New Streaming Data Underline Quibi's Struggles


Things started so rosily for Quibi, with a fat $1.75 billion fundraise, loads of content deals with A-listers, and a sold-out advertising slate. But lately it's been nothing but bad news.

Recent reports have depicted all kinds of troubles: low demand, executive departures, unhappy advertisers, an ongoing intellectual property lawsuit, and a potential rift between its two chiefs, Jeffrey Katzenberg and Meg Whitman. All this on top of a global pandemic that has done no favors to the company's initial value proposition of serving the "on-the-go" moments of consumers' lives.

Quibi is apparently trying to respond. Variety reported on Wednesday that the L.A.-based mobile-first, short-form video platform has been negotiating with Amazon and Roku to accelerate its availability onto connected devices. Company executives have also reportedly taken pay cuts.

Data provided to dot.LA by JustWatch, an analytics firm with offices in L.A. and Berlin, show that in May, Quibi and its content library captured just 0.5% of the U.S. streaming audience's interest. Netflix led the way at 31%, followed by Amazon Prime Video at 18%, Hulu at 11%, and Disney+ at 8%.

Industry observers have frequently cited Quibi's lack of a hit show, combined with its nonexistent back catalog of familiar favorites, as a key reason why it has struggled since its April launch.

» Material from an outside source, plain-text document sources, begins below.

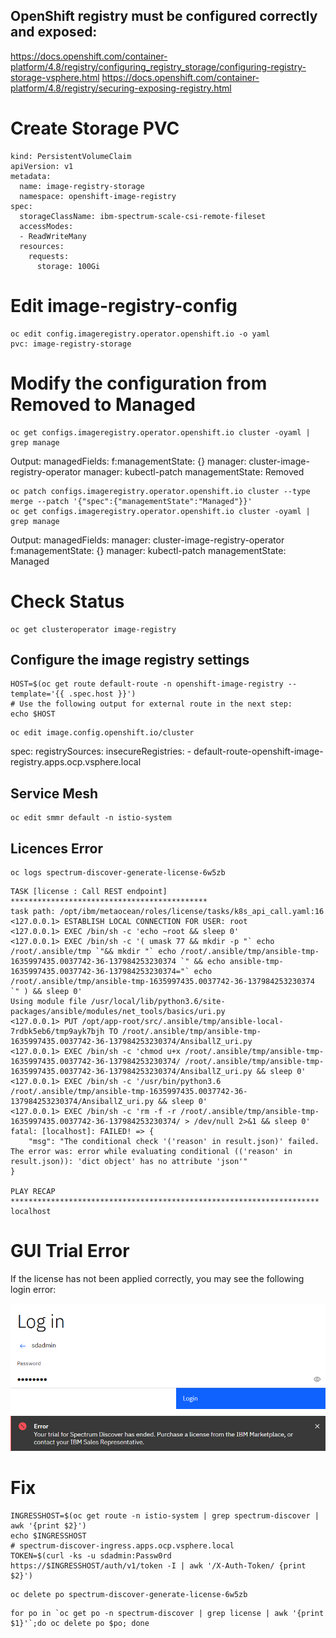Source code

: 
## OpenShift registry must be configured correctly and exposed:
https://docs.openshift.com/container-platform/4.8/registry/configuring_registry_storage/configuring-registry-storage-vsphere.html
https://docs.openshift.com/container-platform/4.8/registry/securing-exposing-registry.html


# Create Storage PVC
```
kind: PersistentVolumeClaim
apiVersion: v1
metadata:
  name: image-registry-storage
  namespace: openshift-image-registry
spec:
  storageClassName: ibm-spectrum-scale-csi-remote-fileset
  accessModes:
  - ReadWriteMany
  resources:
    requests:
      storage: 100Gi

```

# Edit image-registry-config
```
oc edit config.imageregistry.operator.openshift.io -o yaml
pvc: image-registry-storage
```

# Modify the configuration from Removed to Managed

```
oc get configs.imageregistry.operator.openshift.io cluster -oyaml | grep manage
```
Output:
  managedFields:
        f:managementState: {}
    manager: cluster-image-registry-operator
    manager: kubectl-patch
  managementState: Removed

```
oc patch configs.imageregistry.operator.openshift.io cluster --type merge --patch '{"spec":{"managementState":"Managed"}}'
oc get configs.imageregistry.operator.openshift.io cluster -oyaml | grep manage
```
Output:
  managedFields:
    manager: cluster-image-registry-operator
        f:managementState: {}
    manager: kubectl-patch
  managementState: Managed

# Check Status
```
oc get clusteroperator image-registry
```
## Configure the image registry settings

```
HOST=$(oc get route default-route -n openshift-image-registry --template='{{ .spec.host }}')
# Use the following output for external route in the next step:
echo $HOST
```

```
oc edit image.config.openshift.io/cluster
```
spec:
  registrySources:
    insecureRegistries:
    - default-route-openshift-image-registry.apps.ocp.vsphere.local


## Service Mesh
```
oc edit smmr default -n istio-system
```

## Licences Error

```
oc logs spectrum-discover-generate-license-6w5zb
```

```
TASK [license : Call REST endpoint] ********************************************
task path: /opt/ibm/metaocean/roles/license/tasks/k8s_api_call.yaml:16
<127.0.0.1> ESTABLISH LOCAL CONNECTION FOR USER: root
<127.0.0.1> EXEC /bin/sh -c 'echo ~root && sleep 0'
<127.0.0.1> EXEC /bin/sh -c '( umask 77 && mkdir -p "` echo /root/.ansible/tmp `"&& mkdir "` echo /root/.ansible/tmp/ansible-tmp-1635997435.0037742-36-137984253230374 `" && echo ansible-tmp-1635997435.0037742-36-137984253230374="` echo /root/.ansible/tmp/ansible-tmp-1635997435.0037742-36-137984253230374 `" ) && sleep 0'
Using module file /usr/local/lib/python3.6/site-packages/ansible/modules/net_tools/basics/uri.py
<127.0.0.1> PUT /opt/app-root/src/.ansible/tmp/ansible-local-7rdbk5eb6/tmp9ayk7bjh TO /root/.ansible/tmp/ansible-tmp-1635997435.0037742-36-137984253230374/AnsiballZ_uri.py
<127.0.0.1> EXEC /bin/sh -c 'chmod u+x /root/.ansible/tmp/ansible-tmp-1635997435.0037742-36-137984253230374/ /root/.ansible/tmp/ansible-tmp-1635997435.0037742-36-137984253230374/AnsiballZ_uri.py && sleep 0'
<127.0.0.1> EXEC /bin/sh -c '/usr/bin/python3.6 /root/.ansible/tmp/ansible-tmp-1635997435.0037742-36-137984253230374/AnsiballZ_uri.py && sleep 0'
<127.0.0.1> EXEC /bin/sh -c 'rm -f -r /root/.ansible/tmp/ansible-tmp-1635997435.0037742-36-137984253230374/ > /dev/null 2>&1 && sleep 0'
fatal: [localhost]: FAILED! => {
    "msg": "The conditional check '('reason' in result.json)' failed. The error was: error while evaluating conditional (('reason' in result.json)): 'dict object' has no attribute 'json'"
}

PLAY RECAP *********************************************************************
localhost
```
# GUI Trial Error
If the license has not been applied correctly, you may see the following login error:

![Login Error](images/trial-login-error.png)

# Fix

```
INGRESSHOST=$(oc get route -n istio-system | grep spectrum-discover | awk '{print $2}')
echo $INGRESSHOST
# spectrum-discover-ingress.apps.ocp.vsphere.local
TOKEN=$(curl -ks -u sdadmin:Passw0rd https://$INGRESSHOST/auth/v1/token -I | awk '/X-Auth-Token/ {print $2}')
```
```
oc delete po spectrum-discover-generate-license-6w5zb
```

```
for po in `oc get po -n spectrum-discover | grep license | awk '{print $1}'`;do oc delete po $po; done
```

JustWatch's data suggest that Reno 911!, which debuted on Quibi in early May, was far and away the most popular show on the app last month. The firm estimates that the rebooted police satire was four times more popular than the runner-up, The Stranger, and 12 times more popular than Quibi's third-ranked title, Most Dangerous Game.

Quibi did not immediately respond to a request for comment.

John Legend Takes to Wave's Virtual Stage


Wave, an entertainment technology company that turns performers into digital avatars and puts them on virtual stages where they can entertain and interact with fans, announced that John Legend will perform on the platform on Thursday, June 25th at 3:00pm PT.

Legend had previously been slated to participate in the L.A.-based entertainment firm's "One Wave" virtual concert series, but no date had been announced before Wednesday.

The performance, available via YouTube and Twitter, will feature new songs from the EGOT winner's upcoming album, "Bigger Love." Leveraging the Wave platform's interactivity, attendees will be able to send "visual gifts" throughout the performance, with 100% of the proceeds going to Legend's FREEAMERICA criminal justice reform campaign.

Wave is partnering with PEOPLE for the Legend performance. Sponsors also include Yamaha and Valence, a "new social network addressing diversity by connecting Black talent with economic opportunity." The Ad Council will also be providing public service announcements and resources during the show for fighting racial injustice.

Fresh off a $30 million Series B fundraise, Wave has hosted over 50 events, for up to 400,000 people at a time.

​TIkTok Reportedly Raked in $200M

The Information reported Wednesday that TikTok earned between $200 million and $300 million in revenue worldwide in 2019. The news site also said the Culver City-based social media phenomenon's 2020 revenue goals are $500 million in the U.S. alone. These figures follow a separate report from Bloomberg last month that TikTok's parent company ByteDance raked in $17 billion in 2019, and pocketed over $3 billion in profit.

A TikTok company spokesperson would neither confirm nor deny the figures, saying "we don't publicly share company data or revenue metrics."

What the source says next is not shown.